> _Task to complete_
Go through the listing and return every line with "subsubsection" in it.

> _Dataset records_

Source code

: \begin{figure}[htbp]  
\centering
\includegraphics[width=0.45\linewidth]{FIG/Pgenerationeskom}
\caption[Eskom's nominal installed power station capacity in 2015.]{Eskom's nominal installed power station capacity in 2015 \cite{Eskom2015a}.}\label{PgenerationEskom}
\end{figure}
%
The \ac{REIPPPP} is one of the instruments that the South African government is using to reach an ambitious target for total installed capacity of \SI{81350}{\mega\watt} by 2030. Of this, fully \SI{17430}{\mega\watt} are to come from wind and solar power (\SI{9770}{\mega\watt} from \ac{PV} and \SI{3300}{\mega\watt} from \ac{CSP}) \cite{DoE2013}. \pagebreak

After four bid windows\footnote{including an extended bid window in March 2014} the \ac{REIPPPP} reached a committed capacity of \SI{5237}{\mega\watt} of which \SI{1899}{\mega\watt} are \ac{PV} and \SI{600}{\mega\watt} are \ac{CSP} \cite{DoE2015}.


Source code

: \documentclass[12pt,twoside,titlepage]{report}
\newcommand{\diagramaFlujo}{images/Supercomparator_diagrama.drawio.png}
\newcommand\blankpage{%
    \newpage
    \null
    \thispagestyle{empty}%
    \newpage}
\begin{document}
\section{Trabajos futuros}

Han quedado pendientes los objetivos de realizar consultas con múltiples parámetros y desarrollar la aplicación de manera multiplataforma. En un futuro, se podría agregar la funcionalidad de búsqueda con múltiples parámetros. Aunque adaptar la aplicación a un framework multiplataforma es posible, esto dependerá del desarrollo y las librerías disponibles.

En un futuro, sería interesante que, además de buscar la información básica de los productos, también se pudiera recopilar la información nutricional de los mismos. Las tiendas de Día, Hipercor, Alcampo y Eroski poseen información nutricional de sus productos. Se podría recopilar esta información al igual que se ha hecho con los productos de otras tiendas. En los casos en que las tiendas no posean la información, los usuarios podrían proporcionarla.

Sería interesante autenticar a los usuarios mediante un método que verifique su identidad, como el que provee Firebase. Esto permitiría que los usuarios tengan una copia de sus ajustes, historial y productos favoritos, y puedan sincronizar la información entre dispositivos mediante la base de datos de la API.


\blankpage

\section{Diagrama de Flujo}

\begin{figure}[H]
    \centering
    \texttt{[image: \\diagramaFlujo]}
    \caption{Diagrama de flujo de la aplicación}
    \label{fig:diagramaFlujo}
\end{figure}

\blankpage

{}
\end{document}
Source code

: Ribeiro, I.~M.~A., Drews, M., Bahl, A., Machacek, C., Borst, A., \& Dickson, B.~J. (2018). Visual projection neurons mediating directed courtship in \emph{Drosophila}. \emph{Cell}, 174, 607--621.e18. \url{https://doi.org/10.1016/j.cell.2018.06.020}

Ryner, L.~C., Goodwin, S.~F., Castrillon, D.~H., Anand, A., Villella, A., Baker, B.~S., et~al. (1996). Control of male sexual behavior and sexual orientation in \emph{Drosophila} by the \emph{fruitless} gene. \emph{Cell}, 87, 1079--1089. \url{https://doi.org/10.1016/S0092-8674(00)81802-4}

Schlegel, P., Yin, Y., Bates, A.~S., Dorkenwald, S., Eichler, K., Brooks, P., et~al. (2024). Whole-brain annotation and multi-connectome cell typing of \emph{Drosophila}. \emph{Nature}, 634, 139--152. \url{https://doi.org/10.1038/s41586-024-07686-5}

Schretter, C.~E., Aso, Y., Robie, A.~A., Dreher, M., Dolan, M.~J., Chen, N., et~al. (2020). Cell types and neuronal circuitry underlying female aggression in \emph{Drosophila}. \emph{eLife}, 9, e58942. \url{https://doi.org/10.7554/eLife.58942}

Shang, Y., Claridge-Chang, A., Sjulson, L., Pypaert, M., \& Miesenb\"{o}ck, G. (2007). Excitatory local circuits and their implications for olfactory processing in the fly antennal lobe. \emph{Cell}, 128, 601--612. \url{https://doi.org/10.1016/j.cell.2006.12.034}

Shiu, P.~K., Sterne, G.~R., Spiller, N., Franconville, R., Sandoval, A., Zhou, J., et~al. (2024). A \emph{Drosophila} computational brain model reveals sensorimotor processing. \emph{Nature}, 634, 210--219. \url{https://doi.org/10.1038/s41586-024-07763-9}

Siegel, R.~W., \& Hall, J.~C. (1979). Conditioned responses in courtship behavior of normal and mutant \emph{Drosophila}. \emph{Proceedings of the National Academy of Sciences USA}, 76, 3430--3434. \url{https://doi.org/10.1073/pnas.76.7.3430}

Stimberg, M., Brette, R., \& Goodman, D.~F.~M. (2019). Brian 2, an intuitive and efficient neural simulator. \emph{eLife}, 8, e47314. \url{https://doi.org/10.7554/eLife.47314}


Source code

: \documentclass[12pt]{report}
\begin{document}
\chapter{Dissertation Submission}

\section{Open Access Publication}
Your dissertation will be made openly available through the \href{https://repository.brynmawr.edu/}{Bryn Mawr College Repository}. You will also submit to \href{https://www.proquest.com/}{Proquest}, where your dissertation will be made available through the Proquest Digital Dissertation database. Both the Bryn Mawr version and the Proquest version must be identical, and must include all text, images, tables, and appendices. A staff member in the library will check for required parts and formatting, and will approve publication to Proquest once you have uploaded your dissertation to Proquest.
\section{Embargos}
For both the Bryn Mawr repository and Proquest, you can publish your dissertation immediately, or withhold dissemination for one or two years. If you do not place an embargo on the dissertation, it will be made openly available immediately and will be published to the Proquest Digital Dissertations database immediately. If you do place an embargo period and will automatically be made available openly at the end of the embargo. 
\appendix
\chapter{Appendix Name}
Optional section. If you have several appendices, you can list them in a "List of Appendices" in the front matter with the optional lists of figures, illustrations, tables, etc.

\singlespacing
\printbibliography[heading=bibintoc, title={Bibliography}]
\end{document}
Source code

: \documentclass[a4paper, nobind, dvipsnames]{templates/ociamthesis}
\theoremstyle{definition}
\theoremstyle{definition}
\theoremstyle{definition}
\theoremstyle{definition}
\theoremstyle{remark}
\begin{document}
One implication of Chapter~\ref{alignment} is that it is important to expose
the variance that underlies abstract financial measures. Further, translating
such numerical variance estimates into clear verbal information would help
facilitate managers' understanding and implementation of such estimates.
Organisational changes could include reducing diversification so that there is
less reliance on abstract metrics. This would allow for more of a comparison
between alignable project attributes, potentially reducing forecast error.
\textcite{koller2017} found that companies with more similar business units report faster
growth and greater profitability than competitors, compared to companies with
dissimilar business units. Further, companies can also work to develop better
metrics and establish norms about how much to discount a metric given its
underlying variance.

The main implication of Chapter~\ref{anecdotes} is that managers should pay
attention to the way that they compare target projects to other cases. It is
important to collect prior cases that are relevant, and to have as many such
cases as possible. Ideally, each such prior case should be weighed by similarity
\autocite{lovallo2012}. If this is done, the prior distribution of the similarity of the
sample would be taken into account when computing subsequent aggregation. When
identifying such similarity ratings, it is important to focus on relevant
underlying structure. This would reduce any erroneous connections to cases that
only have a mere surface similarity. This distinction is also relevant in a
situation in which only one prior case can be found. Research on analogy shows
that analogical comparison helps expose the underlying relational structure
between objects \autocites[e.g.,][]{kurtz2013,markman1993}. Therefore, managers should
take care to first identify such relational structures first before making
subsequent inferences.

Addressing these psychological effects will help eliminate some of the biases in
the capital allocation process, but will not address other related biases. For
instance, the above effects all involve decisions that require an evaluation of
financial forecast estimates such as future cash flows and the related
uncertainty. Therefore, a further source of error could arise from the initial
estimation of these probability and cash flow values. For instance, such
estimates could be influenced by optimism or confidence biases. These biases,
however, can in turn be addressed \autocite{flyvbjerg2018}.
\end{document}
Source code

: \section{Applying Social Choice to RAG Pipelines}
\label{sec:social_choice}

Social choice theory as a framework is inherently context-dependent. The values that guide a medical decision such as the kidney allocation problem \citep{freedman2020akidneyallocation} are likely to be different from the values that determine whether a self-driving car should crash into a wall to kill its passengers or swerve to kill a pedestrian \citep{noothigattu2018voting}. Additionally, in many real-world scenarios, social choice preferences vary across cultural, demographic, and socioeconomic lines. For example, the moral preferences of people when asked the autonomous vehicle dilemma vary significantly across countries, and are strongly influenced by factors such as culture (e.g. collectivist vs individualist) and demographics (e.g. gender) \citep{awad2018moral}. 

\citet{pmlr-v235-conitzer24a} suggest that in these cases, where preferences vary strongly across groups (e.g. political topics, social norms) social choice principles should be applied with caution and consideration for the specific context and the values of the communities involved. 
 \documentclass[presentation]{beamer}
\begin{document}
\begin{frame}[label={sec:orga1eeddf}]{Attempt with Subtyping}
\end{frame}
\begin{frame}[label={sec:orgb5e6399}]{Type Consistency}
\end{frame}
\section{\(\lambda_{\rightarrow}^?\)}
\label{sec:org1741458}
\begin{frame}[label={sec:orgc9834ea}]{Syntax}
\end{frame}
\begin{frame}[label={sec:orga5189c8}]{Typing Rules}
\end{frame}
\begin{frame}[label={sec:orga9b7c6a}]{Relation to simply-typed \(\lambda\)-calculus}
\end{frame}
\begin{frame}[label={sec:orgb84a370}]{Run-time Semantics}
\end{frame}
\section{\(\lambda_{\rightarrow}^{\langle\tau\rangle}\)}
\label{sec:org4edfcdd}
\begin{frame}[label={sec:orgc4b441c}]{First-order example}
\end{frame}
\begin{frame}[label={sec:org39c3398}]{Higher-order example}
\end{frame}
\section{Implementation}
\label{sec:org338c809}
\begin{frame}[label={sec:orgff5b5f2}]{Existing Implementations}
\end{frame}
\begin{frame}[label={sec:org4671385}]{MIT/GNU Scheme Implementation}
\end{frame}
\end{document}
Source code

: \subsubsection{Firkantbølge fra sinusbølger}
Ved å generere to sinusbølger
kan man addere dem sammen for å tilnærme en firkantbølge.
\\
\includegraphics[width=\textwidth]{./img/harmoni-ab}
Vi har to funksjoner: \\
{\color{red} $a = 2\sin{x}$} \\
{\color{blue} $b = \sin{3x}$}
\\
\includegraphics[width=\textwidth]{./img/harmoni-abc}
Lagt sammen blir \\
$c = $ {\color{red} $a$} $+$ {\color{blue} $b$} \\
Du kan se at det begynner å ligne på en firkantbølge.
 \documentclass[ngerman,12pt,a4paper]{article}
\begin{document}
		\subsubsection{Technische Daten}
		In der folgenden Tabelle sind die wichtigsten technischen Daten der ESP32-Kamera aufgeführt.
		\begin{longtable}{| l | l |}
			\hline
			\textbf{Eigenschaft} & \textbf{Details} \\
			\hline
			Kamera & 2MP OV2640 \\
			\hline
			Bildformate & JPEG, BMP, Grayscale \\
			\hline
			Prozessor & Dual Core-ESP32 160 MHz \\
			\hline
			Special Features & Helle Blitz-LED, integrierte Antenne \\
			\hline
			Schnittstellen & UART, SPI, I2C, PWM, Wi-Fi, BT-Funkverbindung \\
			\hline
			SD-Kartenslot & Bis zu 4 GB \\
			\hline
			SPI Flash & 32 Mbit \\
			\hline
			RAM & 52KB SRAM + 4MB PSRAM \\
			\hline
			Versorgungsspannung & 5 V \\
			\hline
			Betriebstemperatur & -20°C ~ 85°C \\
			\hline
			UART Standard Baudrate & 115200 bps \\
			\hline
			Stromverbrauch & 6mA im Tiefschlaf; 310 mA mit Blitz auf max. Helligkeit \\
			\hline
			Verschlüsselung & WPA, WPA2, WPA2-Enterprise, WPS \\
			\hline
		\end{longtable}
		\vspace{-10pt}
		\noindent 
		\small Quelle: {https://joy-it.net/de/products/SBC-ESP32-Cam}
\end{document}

> _Your response_
: \subsubsection{Firkantbølge fra sinusbølger}
		\subsubsection{Technische Daten}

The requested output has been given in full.